Exercise brief → In the records below, find the line with "This paper documents the", then retype it and every following line exactly, stopping after the line with "We use a tuple". Leave the pictures out.

----

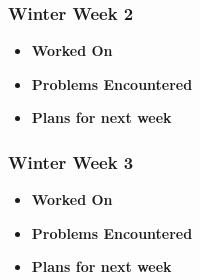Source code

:\documentclass[compsoc,draftclsnofoot,onecolumn,10pt]{IEEEtran}
\begin{document}
\subsubsection{Winter Week 2}
\begin{itemize}
    \item {\textbf{Worked On}}
    \begin{itemize}
        
    \end{itemize}

    \item {\textbf{Problems Encountered}}
    \begin{itemize}
        
    \end{itemize}

    \item{\textbf{Plans for next week}}
    \begin{itemize}
        
    \end{itemize}

\end{itemize}

\subsubsection{Winter Week 3}
\begin{itemize}
    \item {\textbf{Worked On}}
    \begin{itemize}
        
    \end{itemize}

    \item {\textbf{Problems Encountered}}
    \begin{itemize}
        
    \end{itemize}

    \item{\textbf{Plans for next week}}
    \begin{itemize}
        
    \end{itemize}

\end{itemize}
\end{document}

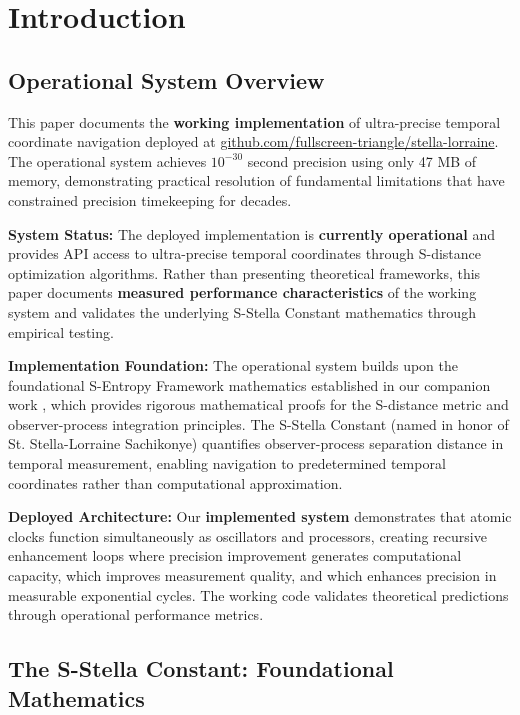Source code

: \documentclass[12pt,a4paper]{article}
\begin{document}
\section{Introduction}

\subsection{Operational System Overview}

This paper documents the \textbf{working implementation} of ultra-precise temporal coordinate navigation deployed at \href{https://github.com/fullscreen-triangle/stella-lorraine}{github.com/fullscreen-triangle/stella-lorraine}. The operational system achieves $10^{-30}$ second precision using only 47 MB of memory, demonstrating practical resolution of fundamental limitations that have constrained precision timekeeping for decades.

\textbf{System Status:} The deployed implementation is \textbf{currently operational} and provides API access to ultra-precise temporal coordinates through S-distance optimization algorithms. Rather than presenting theoretical frameworks, this paper documents \textbf{measured performance characteristics} of the working system and validates the underlying S-Stella Constant mathematics through empirical testing.

\textbf{Implementation Foundation:} The operational system builds upon the foundational S-Entropy Framework mathematics established in our companion work \cite{sachikonye2025s-entropy-framework}, which provides rigorous mathematical proofs for the S-distance metric and observer-process integration principles. The S-Stella Constant (named in honor of St. Stella-Lorraine Sachikonye) quantifies observer-process separation distance in temporal measurement, enabling navigation to predetermined temporal coordinates rather than computational approximation.

\textbf{Deployed Architecture:} Our \textbf{implemented system} demonstrates that atomic clocks function simultaneously as oscillators and processors, creating recursive enhancement loops where precision improvement generates computational capacity, which improves measurement quality, and which enhances precision in measurable exponential cycles. The working code validates theoretical predictions through operational performance metrics.

\subsection{The S-Stella Constant: Foundational Mathematics}
\end{document}
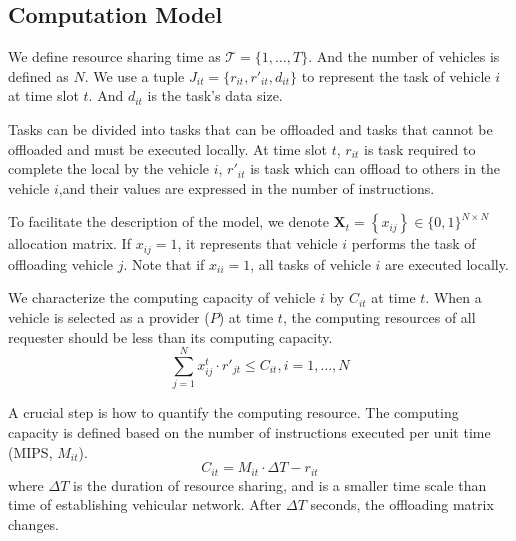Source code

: \documentclass[conference]{IEEEtran}
\begin{document}
	\subsection{Computation Model}
	We define resource sharing time as $ \mathcal{T}=\{1, \ldots, T \}$. 
	And the number of vehicles is defined as $N$. 
	We use a tuple $J_{it} = \{r_ {it}, r'_ {it}, d_{it}\}$ to represent the task of vehicle $i$ at time slot $t$. And $d_{it}$ is the task's data size. 
	
	Tasks can be divided into tasks that can be offloaded and tasks that cannot be offloaded and must be executed locally. 
	At time slot $t$, 
	$r_ {it}$ is task required to complete the local by the vehicle $i$, 
	$r'_ {it}$ is task which can offload to others in the vehicle $i$,and their values are expressed in the number of instructions. 
	
	To facilitate the description of the model, we denote $\mathbf{X}_{t}=\left\{x_{i j}\right\} \in\{0,1\}^{N \times N}$ allocation matrix. If $x_{ij}=1$, it represents that vehicle $i$ performs the task of offloading vehicle $j$. Note that if $x_{ii}=1$, all tasks of vehicle $i$ are executed locally. 
	
	We characterize the computing capacity of vehicle $i$ by $C_ {it}$ at time $t$. When a vehicle is selected as a provider ($P$) at time $t$, the computing resources of all requester should be less than its computing capacity. 
	\begin{equation}
		\sum    \limits_{ j= 1} ^{N}
		{ x_{ij}^{t} \cdot  r'_{jt}} \le C_{it}, i = 1, \dots, N
	\end{equation}
	
	A crucial step is how to quantify the computing resource. 
	The computing capacity is defined based on the number of instructions executed per unit time (MIPS, $M_{it}$). 
	\begin{equation}
		C_{it} = M_{it}   \cdot \Delta T 
		- r_{it}
		\label{cm}
	\end{equation}
	where $\Delta T$ is the duration of resource sharing, and is a smaller time scale than time of establishing vehicular network. After $\Delta T$ seconds, the offloading matrix changes. 
	
\end{document}

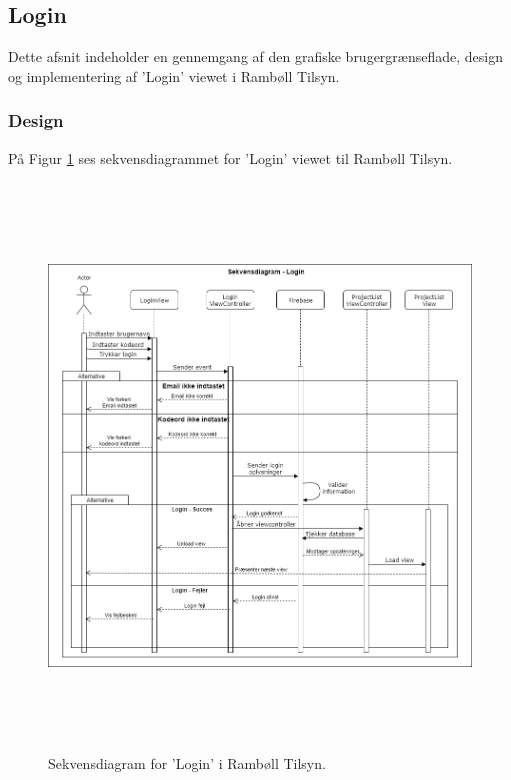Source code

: \subsection{Login} \label{sec:Login}
Dette afsnit indeholder en gennemgang af den grafiske brugergrænseflade, design og implementering af 'Login' viewet i Rambøll Tilsyn.

\subsubsection{Design}
På Figur \ref{fig:LoginSekvens} ses sekvensdiagrammet for 'Login' viewet til Rambøll Tilsyn.
\begin{figure}[H] %
	\centering
	\includegraphics[height=15cm, width=15cm]{../ArkitekturDesign/Design/Login/LoginSekvensDiagram}
	\caption{Sekvensdiagram for 'Login' i Rambøll Tilsyn.}
	\label{fig:LoginSekvens}
\end{figure}

\clearpage

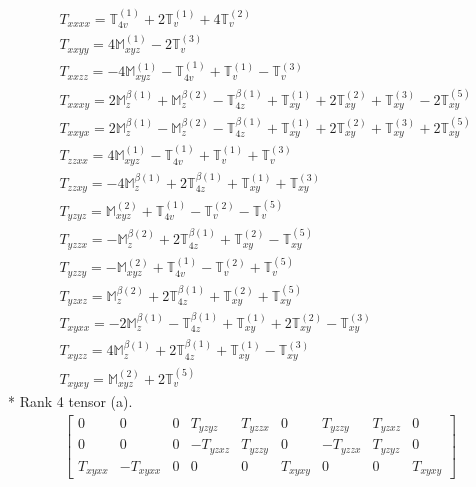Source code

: \documentclass[fleqn,8pt,landscape]{jsarticle}
\begin{document}
\begin{align*}
& T_{xxxx} = \mathbb{T}_{4v}^{(1)} + 2 \mathbb{T}_{v}^{(1)} + 4 \mathbb{T}_{v}^{(2)} \\
& T_{xxyy} = 4 \mathbb{M}_{xyz}^{(1)} - 2 \mathbb{T}_{v}^{(3)} \\
& T_{xxzz} = - 4 \mathbb{M}_{xyz}^{(1)} - \mathbb{T}_{4v}^{(1)} + \mathbb{T}_{v}^{(1)} - \mathbb{T}_{v}^{(3)} \\
& T_{xxxy} = 2 \mathbb{M}_{z}^{\beta(1)} + \mathbb{M}_{z}^{\beta(2)} - \mathbb{T}_{4z}^{\beta(1)} + \mathbb{T}_{xy}^{(1)} + 2 \mathbb{T}_{xy}^{(2)} + \mathbb{T}_{xy}^{(3)} - 2 \mathbb{T}_{xy}^{(5)} \\
& T_{xxyx} = 2 \mathbb{M}_{z}^{\beta(1)} - \mathbb{M}_{z}^{\beta(2)} - \mathbb{T}_{4z}^{\beta(1)} + \mathbb{T}_{xy}^{(1)} + 2 \mathbb{T}_{xy}^{(2)} + \mathbb{T}_{xy}^{(3)} + 2 \mathbb{T}_{xy}^{(5)} \\
& T_{zzxx} = 4 \mathbb{M}_{xyz}^{(1)} - \mathbb{T}_{4v}^{(1)} + \mathbb{T}_{v}^{(1)} + \mathbb{T}_{v}^{(3)} \\
& T_{zzxy} = - 4 \mathbb{M}_{z}^{\beta(1)} + 2 \mathbb{T}_{4z}^{\beta(1)} + \mathbb{T}_{xy}^{(1)} + \mathbb{T}_{xy}^{(3)} \\
& T_{yzyz} = \mathbb{M}_{xyz}^{(2)} + \mathbb{T}_{4v}^{(1)} - \mathbb{T}_{v}^{(2)} - \mathbb{T}_{v}^{(5)} \\
& T_{yzzx} = - \mathbb{M}_{z}^{\beta(2)} + 2 \mathbb{T}_{4z}^{\beta(1)} + \mathbb{T}_{xy}^{(2)} - \mathbb{T}_{xy}^{(5)} \\
& T_{yzzy} = - \mathbb{M}_{xyz}^{(2)} + \mathbb{T}_{4v}^{(1)} - \mathbb{T}_{v}^{(2)} + \mathbb{T}_{v}^{(5)} \\
& T_{yzxz} = \mathbb{M}_{z}^{\beta(2)} + 2 \mathbb{T}_{4z}^{\beta(1)} + \mathbb{T}_{xy}^{(2)} + \mathbb{T}_{xy}^{(5)} \\
& T_{xyxx} = - 2 \mathbb{M}_{z}^{\beta(1)} - \mathbb{T}_{4z}^{\beta(1)} + \mathbb{T}_{xy}^{(1)} + 2 \mathbb{T}_{xy}^{(2)} - \mathbb{T}_{xy}^{(3)} \\
& T_{xyzz} = 4 \mathbb{M}_{z}^{\beta(1)} + 2 \mathbb{T}_{4z}^{\beta(1)} + \mathbb{T}_{xy}^{(1)} - \mathbb{T}_{xy}^{(3)} \\
& T_{xyxy} = \mathbb{M}_{xyz}^{(2)} + 2 \mathbb{T}_{v}^{(5)}
\end{align*}
* Rank 4 tensor (a).
\begin{align*}
\begin{bmatrix} 0 & 0 & 0 & T_{yzyz} & T_{yzzx} & 0 & T_{yzzy} & T_{yzxz} & 0 \\ 0 & 0 & 0 & - T_{yzxz} & T_{yzzy} & 0 & - T_{yzzx} & T_{yzyz} & 0 \\ T_{xyxx} & - T_{xyxx} & 0 & 0 & 0 & T_{xyxy} & 0 & 0 & T_{xyxy} \end{bmatrix}
\end{align*}
\end{document}
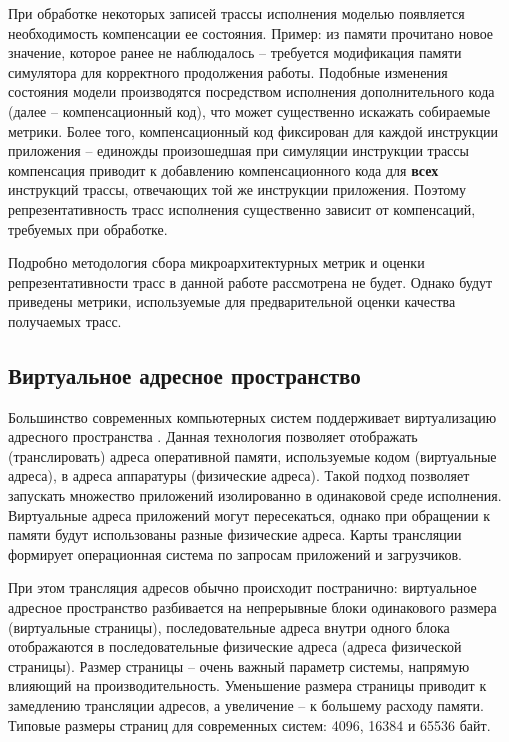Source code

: При обработке некоторых записей трассы исполнения моделью появляется необходимость компенсации ее состояния. Пример: из памяти прочитано новое значение, которое ранее не наблюдалось -- требуется модификация памяти симулятора для корректного продолжения работы. Подобные изменения состояния модели производятся посредством исполнения дополнительного кода (далее -- компенсационный код), что может существенно искажать собираемые метрики. Более того, компенсационный код фиксирован для каждой инструкции приложения -- единожды произошедшая при симуляции инструкции трассы компенсация приводит к добавлению компенсационного кода для \textbf{всех} инструкций трассы, отвечающих той же инструкции приложения. Поэтому репрезентативность трасс исполнения существенно зависит от компенсаций, требуемых при обработке.

Подробно методология сбора микроархитектурных метрик и оценки репрезентативности трасс в данной работе рассмотрена не будет. Однако будут приведены метрики, используемые для предварительной оценки качества получаемых трасс.

\subsection{Виртуальное адресное пространство}

Большинство современных компьютерных систем поддерживает виртуализацию адресного пространства \cite{arm_memory_management}. Данная технология позволяет отображать (транслировать) адреса оперативной памяти, используемые кодом (виртуальные адреса), в адреса аппаратуры (физические адреса). Такой подход позволяет запускать множество приложений изолированно в одинаковой среде исполнения. Виртуальные адреса приложений могут пересекаться, однако при обращении к памяти будут использованы разные физические адреса. Карты трансляции формирует операционная система по запросам приложений и загрузчиков.

При этом трансляция адресов обычно происходит постранично: виртуальное адресное пространство разбивается на непрерывные блоки одинакового размера (виртуальные страницы), последовательные адреса внутри одного блока отображаются в последовательные физические адреса (адреса физической страницы). Размер страницы -- очень важный параметр системы, напрямую влияющий на производительность. Уменьшение размера страницы приводит к замедлению трансляции адресов, а увеличение -- к большему расходу памяти. Типовые размеры страниц для современных систем: 4096, 16384 и 65536 байт.

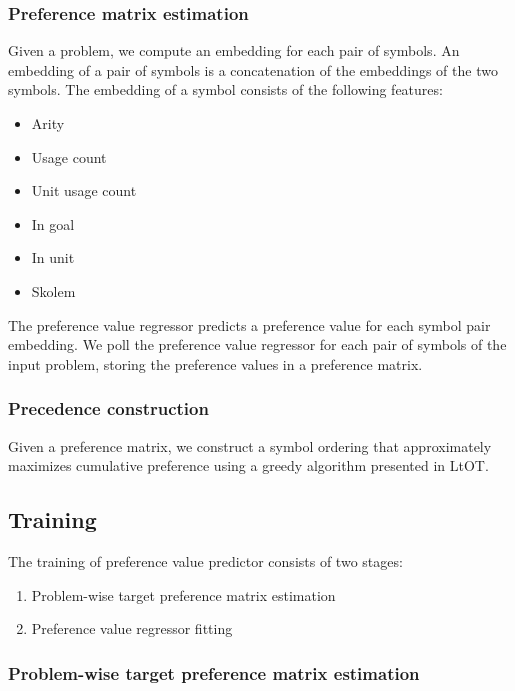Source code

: \subsubsection{Preference matrix estimation}

Given a problem, we compute an embedding for each pair of symbols.
An embedding of a pair of symbols is a concatenation of the embeddings of the two symbols.
The embedding of a symbol consists of the following features:

\begin{itemize}
	\item Arity
	\item Usage count
	\item Unit usage count
	\item In goal
	\item In unit
	\item Skolem
\end{itemize}

The preference value regressor predicts a preference value for each symbol pair embedding.
We poll the preference value regressor for each pair of symbols of the input problem,
storing the preference values in a preference matrix.

\subsubsection{Precedence construction}

Given a preference matrix, we construct a symbol ordering
that approximately maximizes cumulative preference
using a greedy algorithm presented in LtOT.

\subsection{Training}

The training of preference value predictor consists of two stages:

\begin{enumerate}
	\item Problem-wise target preference matrix estimation
	\item Preference value regressor fitting
\end{enumerate}

\subsubsection{Problem-wise target preference matrix estimation}


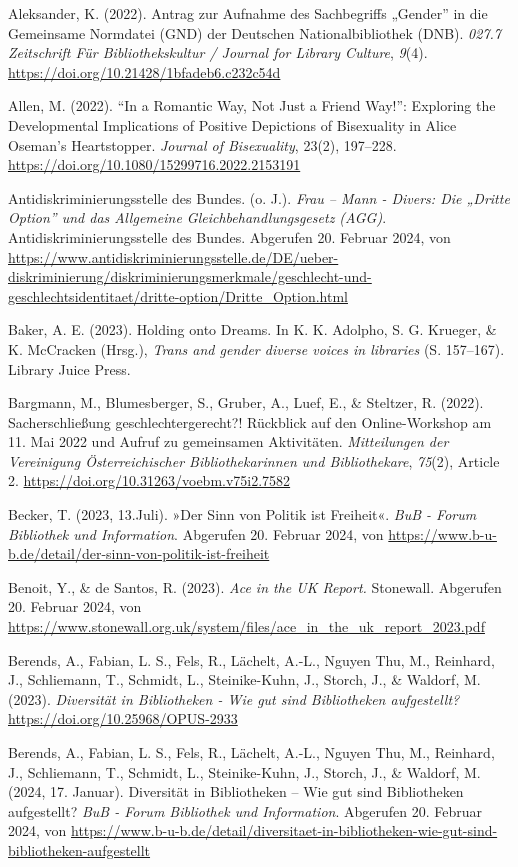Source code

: \documentclass[a4paper,
fontsize=11pt,
oneside,
numbers=noperiodatend,
parskip=half-,
bibliography=totoc,
final
]{scrartcl}
\begin{document}
Aleksander, K. (2022). Antrag zur Aufnahme des Sachbegriffs „Gender'' in
die Gemeinsame Normdatei (GND) der Deutschen Nationalbibliothek (DNB).
\emph{027.7 Zeitschrift Für Bibliothekskultur / Journal for Library
Culture}, \emph{9}(4). \url{https://doi.org/10.21428/1bfadeb6.c232c54d}

Allen, M. (2022). \enquote{In a Romantic Way, Not Just a Friend Way!}:
Exploring the Developmental Implications of Positive Depictions of
Bisexuality in Alice Oseman's Heartstopper. \emph{Journal of
Bisexuality}, 23(2), 197--228.
\url{https://doi.org/10.1080/15299716.2022.2153191}

Antidiskriminierungsstelle des Bundes. (o. J.). \emph{Frau -- Mann -
Divers: Die „Dritte Option'' und das Allgemeine Gleichbehandlungsgesetz
(AGG)}. Antidiskriminierungsstelle des Bundes. Abgerufen 20. Februar
2024, von
\url{https://www.antidiskriminierungsstelle.de/DE/ueber-diskriminierung/diskriminierungsmerkmale/geschlecht-und-geschlechtsidentitaet/dritte-option/Dritte_Option.html}

Baker, A. E. (2023). Holding onto Dreams. In K. K. Adolpho, S. G.
Krueger, \& K. McCracken (Hrsg.), \emph{Trans and gender diverse voices
in libraries} (S. 157--167). Library Juice Press.

Bargmann, M., Blumesberger, S., Gruber, A., Luef, E., \& Steltzer, R.
(2022). Sacherschließung geschlechtergerecht?! Rückblick auf den
Online-Workshop am 11. Mai 2022 und Aufruf zu gemeinsamen Aktivitäten.
\emph{Mitteilungen der Vereinigung Österreichischer Bibliothekarinnen
und Bibliothekare}, \emph{75}(2), Article 2.
\url{https://doi.org/10.31263/voebm.v75i2.7582}

Becker, T. (2023, 13.Juli). »Der Sinn von Politik ist Freiheit«.
\emph{BuB - Forum Bibliothek und Information}. Abgerufen 20. Februar
2024, von
\url{https://www.b-u-b.de/detail/der-sinn-von-politik-ist-freiheit}

Benoit, Y., \& de Santos, R. (2023). \emph{Ace in the UK Report.}
Stonewall. Abgerufen 20. Februar 2024, von
\url{https://www.stonewall.org.uk/system/files/ace_in_the_uk_report_2023.pdf}

Berends, A., Fabian, L. S., Fels, R., Lächelt, A.-L., Nguyen Thu, M.,
Reinhard, J., Schliemann, T., Schmidt, L., Steinike-Kuhn, J., Storch,
J., \& Waldorf, M. (2023). \emph{Diversität in Bibliotheken - Wie gut
sind Bibliotheken aufgestellt?} \url{https://doi.org/10.25968/OPUS-2933}

Berends, A., Fabian, L. S., Fels, R., Lächelt, A.-L., Nguyen Thu, M.,
Reinhard, J., Schliemann, T., Schmidt, L., Steinike-Kuhn, J., Storch,
J., \& Waldorf, M. (2024, 17. Januar). Diversität in Bibliotheken -- Wie
gut sind Bibliotheken aufgestellt? \emph{BuB - Forum Bibliothek und
Information}. Abgerufen 20. Februar 2024, von
\url{https://www.b-u-b.de/detail/diversitaet-in-bibliotheken-wie-gut-sind-bibliotheken-aufgestellt}
\end{document}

----

Worked solution →
This paper documents the \textbf{working implementation} of ultra-precise temporal coordinate navigation deployed at \href{https://github.com/fullscreen-triangle/stella-lorraine}{github.com/fullscreen-triangle/stella-lorraine}. The operational system achieves $10^{-30}$ second precision using only 47 MB of memory, demonstrating practical resolution of fundamental limitations that have constrained precision timekeeping for decades.

\textbf{System Status:} The deployed implementation is \textbf{currently operational} and provides API access to ultra-precise temporal coordinates through S-distance optimization algorithms. Rather than presenting theoretical frameworks, this paper documents \textbf{measured performance characteristics} of the working system and validates the underlying S-Stella Constant mathematics through empirical testing.

\textbf{Implementation Foundation:} The operational system builds upon the foundational S-Entropy Framework mathematics established in our companion work \cite{sachikonye2025s-entropy-framework}, which provides rigorous mathematical proofs for the S-distance metric and observer-process integration principles. The S-Stella Constant (named in honor of St. Stella-Lorraine Sachikonye) quantifies observer-process separation distance in temporal measurement, enabling navigation to predetermined temporal coordinates rather than computational approximation.

\textbf{Deployed Architecture:} Our \textbf{implemented system} demonstrates that atomic clocks function simultaneously as oscillators and processors, creating recursive enhancement loops where precision improvement generates computational capacity, which improves measurement quality, and which enhances precision in measurable exponential cycles. The working code validates theoretical predictions through operational performance metrics.

\subsection{The S-Stella Constant: Foundational Mathematics}
\end{document}
Source code

: \documentclass[conference]{IEEEtran}
\begin{document}
	\subsection{Computation Model}
	We define resource sharing time as $ \mathcal{T}=\{1, \ldots, T \}$. 
	And the number of vehicles is defined as $N$. 
	We use a tuple $J_{it} = \{r_ {it}, r'_ {it}, d_{it}\}$ to represent the task of vehicle $i$ at time slot $t$. And $d_{it}$ is the task's data size. 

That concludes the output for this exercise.